Introduction

This study rigorously examines the demographic composition of candidates in the 2022 congressional elections using FiveThirtyEight’s data set. Through methodical data cleaning, transformation, and exploratory visualization, we uncover patterns of representation across political affiliations.

This analysis is based on the FiveThirtyEight article “We Compiled Demographic Data On Every Candidate Running For The House And Senate In 2022”. The article provides an in-depth examination of racial and gender diversity among congressional candidates. By leveraging this data set, we conduct a comprehensive analysis to assess the disparities in political representation and evaluate the role of demographics in electoral outcomes.

Loading and Cleaning Data

library(tidyverse)

# Load the data from GitHub
url_dem <- "https://raw.githubusercontent.com/sheriannmclarty/2022-candidates-data/main/dem_candidates.csv"
url_rep <- "https://raw.githubusercontent.com/sheriannmclarty/2022-candidates-data/main/rep_candidates.csv"

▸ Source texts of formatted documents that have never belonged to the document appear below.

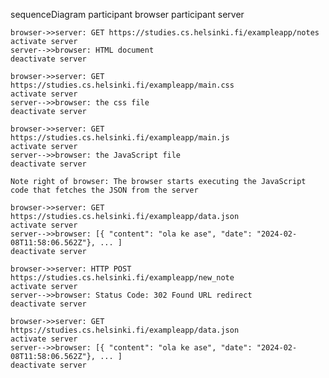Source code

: sequenceDiagram
    participant browser
    participant server

    browser->>server: GET https://studies.cs.helsinki.fi/exampleapp/notes
    activate server
    server-->>browser: HTML document
    deactivate server

    browser->>server: GET https://studies.cs.helsinki.fi/exampleapp/main.css
    activate server
    server-->>browser: the css file
    deactivate server

    browser->>server: GET https://studies.cs.helsinki.fi/exampleapp/main.js
    activate server
    server-->>browser: the JavaScript file
    deactivate server

    Note right of browser: The browser starts executing the JavaScript code that fetches the JSON from the server

    browser->>server: GET https://studies.cs.helsinki.fi/exampleapp/data.json
    activate server
    server-->>browser: [{ "content": "ola ke ase", "date": "2024-02-08T11:58:06.562Z"}, ... ]
    deactivate server

    browser->>server: HTTP POST https://studies.cs.helsinki.fi/exampleapp/new_note
    activate server
    server-->>browser: Status Code: 302 Found URL redirect
    deactivate server

    browser->>server: GET https://studies.cs.helsinki.fi/exampleapp/data.json
    activate server
    server-->>browser: [{ "content": "ola ke ase", "date": "2024-02-08T11:58:06.562Z"}, ... ]
    deactivate server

dem_candidates <- read_csv(url_dem) %>% mutate(party = "Democrat")
rep_candidates <- read_csv(url_rep) %>% mutate(party = "Republican")

# Combine datasets
candidates <- bind_rows(dem_candidates, rep_candidates)

# Select relevant columns
candidates_clean <- candidates %>%
  select(Candidate, Gender, `Race 1`, State, Incumbent, party) %>%
  rename(Name = Candidate, Race = `Race 1`, Party = party)

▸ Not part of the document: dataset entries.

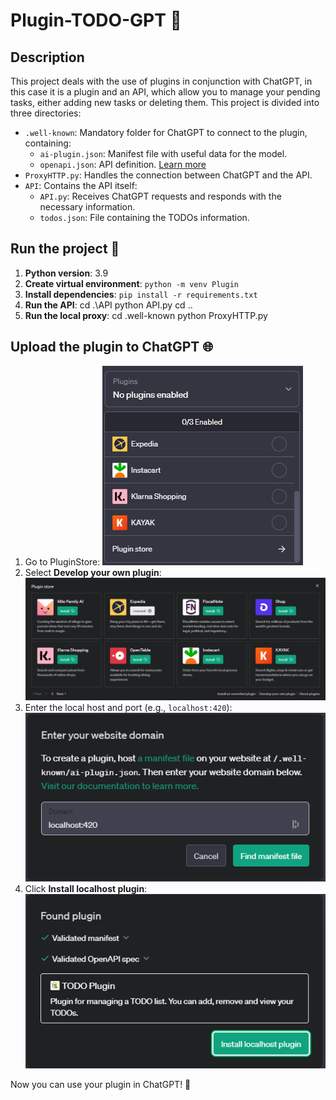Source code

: # Plugin-TODO-GPT 📝

## Description

This project deals with the use of plugins in conjunction with ChatGPT, in this case it is a plugin and an API, which allow you to manage your pending tasks, either adding new tasks or deleting them. This project is divided into three directories:

- `.well-known`: Mandatory folder for ChatGPT to connect to the plugin, containing:
  - `ai-plugin.json`: Manifest file with useful data for the model.
  - `openapi.json`: API definition. [Learn more](https://swagger.io/specification/)
- `ProxyHTTP.py`: Handles the connection between ChatGPT and the API.
- `API`: Contains the API itself:
  - `API.py`: Receives ChatGPT requests and responds with the necessary information.
  - `todos.json`: File containing the TODOs information.

## Run the project 🚀

1. **Python version**: 3.9
2. **Create virtual environment**: `python -m venv Plugin`
3. **Install dependencies**: `pip install -r requirements.txt`
4. **Run the API**:
cd .\API
python API.py
cd ..
5. **Run the local proxy**:
cd .well-known
python ProxyHTTP.py

## Upload the plugin to ChatGPT 🌐

1. Go to PluginStore:
![PluginStore](Images\PluginStore.png)
2. Select **Develop your own plugin**:
![DevelopYourOwnPlugin](Images/Develop.png)
3. Enter the local host and port (e.g., `localhost:420`):
![LocalHost](Images/LocalHost.png)
4. Click **Install localhost plugin**:
![InstallLocalHost](Images/InstallLocalHost.png)

Now you can use your plugin in ChatGPT! 🎉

# Ensure Gender values are properly categorized
candidates_clean <- candidates_clean %>%
  mutate(Gender = ifelse(Gender %in% c("Male", "Female"), Gender, "Other"))

# Ensure Race values are properly formatted and consistent
candidates_clean <- candidates_clean %>%
  mutate(Race = ifelse(Race %in% c("White", "Black", "Hispanic", "Asian", "Other"), Race, "Unknown"))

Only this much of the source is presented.